Copy out each line of the data that holds the word "correct".

──────── EXTRACTED ENTRIES ────────

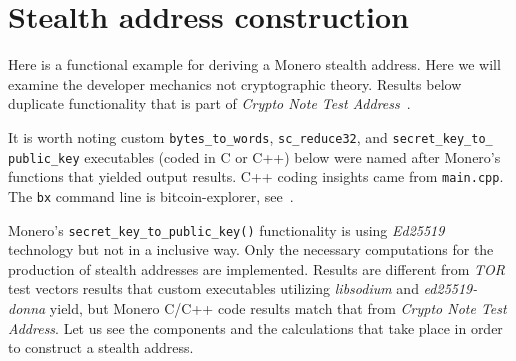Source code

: \chapter{Stealth address construction} \label{sec:construction}
Here is a functional example for deriving a Monero stealth address. Here we will examine the developer mechanics not cryptographic theory. Results below duplicate functionality that is part of \emph{Crypto Note Test Address}~\cite{teststealth}.

It is worth noting custom \verb|bytes_to_words|, \verb|sc_reduce32|, and \verb|secret_key_to_| \verb|public_key| executables (coded in C or C++) below were named after Monero's functions that yielded output results. C++ coding insights came from \verb|main.cpp|. The \verb|bx| command line is bitcoin-explorer, see~\cite{bx}.

Monero's \verb|secret_key_to_public_key()| functionality is using \emph{Ed25519} technology but not in a inclusive way. Only the necessary computations for the production of stealth addresses are implemented. Results are different from \emph{TOR} test vectors results that custom executables utilizing \emph{libsodium} and \emph{ed25519-donna} yield, but Monero C/C++ code results match that from \emph{Crypto Note Test Address}. Let us see the components and the calculations that take place in order to construct a stealth address.


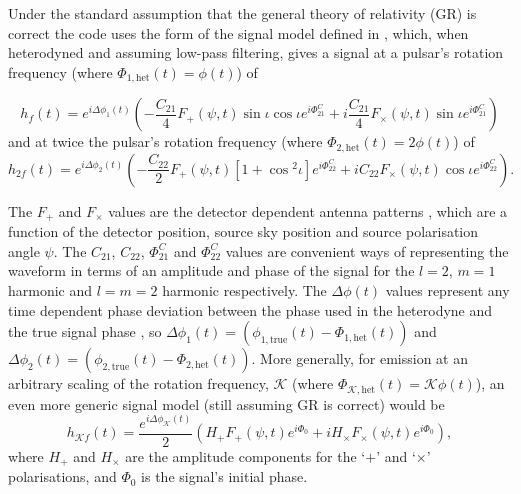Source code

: Under the standard assumption that the general theory of relativity (GR) is correct the code uses the form of
the signal model defined in \citet{2015arXiv150105832J}, which, when heterodyned and assuming low-pass
filtering, gives a signal at a pulsar's rotation frequency (where $\Phi_{1,{\text{het}}}(t) = \phi(t)$) of
\begin{widetext}
\begin{equation}\label{eq:hf}
h_f(t) =  e^{i\Delta\phi_1(t)}\left(-\frac{C_{21}}{4}F_{+}(\psi,t)\sin{\iota}\cos{\iota}e^{i\Phi_{21}^C} +
i\frac{C_{21}}{4}F_{\times}(\psi,t)\sin{\iota}e^{i\Phi_{21}^C} \right)
\end{equation}
and at twice the pulsar's rotation frequency (where $\Phi_{2,{\text{het}}}(t) = 2\phi(t)$) of
\begin{equation}\label{eq:h2f}
h_{2f}(t) =  e^{i\Delta\phi_2(t)}\left(-\frac{C_{22}}{2}F_{+}(\psi,t)[1+\cos{}^2\iota]e^{i\Phi_{22}^C} +
iC_{22}F_{\times}(\psi,t)\cos{\iota}e^{i\Phi_{22}^C} \right).
\end{equation}
\end{widetext}
The $F_{+}$ and $F_{\times}$ values are the detector dependent antenna patterns \citep[see, e.g., equation~\ref{eq:antenna}, taken from][]{1998PhRvD..58f3001J},
which are a function of the
detector position, source sky position and source polarisation angle $\psi$. The $C_{21}$, $C_{22}$,
$\Phi_{21}^C$ and $\Phi_{22}^C$ values are convenient ways of representing the waveform in terms of an
amplitude and phase of the signal for the $l=2$, $m=1$ harmonic and $l=m=2$ harmonic respectively. The
$\Delta\phi(t)$ values represent any time dependent phase deviation between the phase used in the heterodyne
and the true signal phase \citep[which does not necessarily have to precisely follow the electromagnetically observed rotational phase, see discussions in, e.g.,][]{2008ApJ...683L..45A}, so
$\Delta\phi_1(t) = (\phi_{1,{\text{true}}}(t)-\Phi_{1,{\text{het}}}(t))$ and $\Delta\phi_2(t) = (\phi_{2,{\text{true}}}(t)-\Phi_{2,{\text{het}}}(t))$. More generally,
for emission at an arbitrary scaling of the rotation frequency, $\mathcal{K}$ (where $\Phi_{\mathcal{K},{\text{het}}}(t) = \mathcal{K}\phi(t)$), an even more generic signal model (still assuming GR is correct) would be
\begin{equation}\label{eq:hkf}
h_{\mathcal{K}f}(t) =  \frac{e^{i\Delta\phi_{\mathcal{K}}(t)}}{2}\left(H_+F_{+}(\psi,t)e^{i\Phi_0} +
iH_{\times}F_{\times}(\psi,t)e^{i\Phi_{0}} \right),
\end{equation}
where $H_+$ and $H_{\times}$ are the amplitude components for the `$+$' and `$\times$' polarisations, and $\Phi_0$ is the signal's initial phase.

────────

• _SOLUTION TO THIS TASK_:
: Under the standard assumption that the general theory of relativity (GR) is correct the code uses the form of
for emission at an arbitrary scaling of the rotation frequency, $\mathcal{K}$ (where $\Phi_{\mathcal{K},{\text{het}}}(t) = \mathcal{K}\phi(t)$), an even more generic signal model (still assuming GR is correct) would be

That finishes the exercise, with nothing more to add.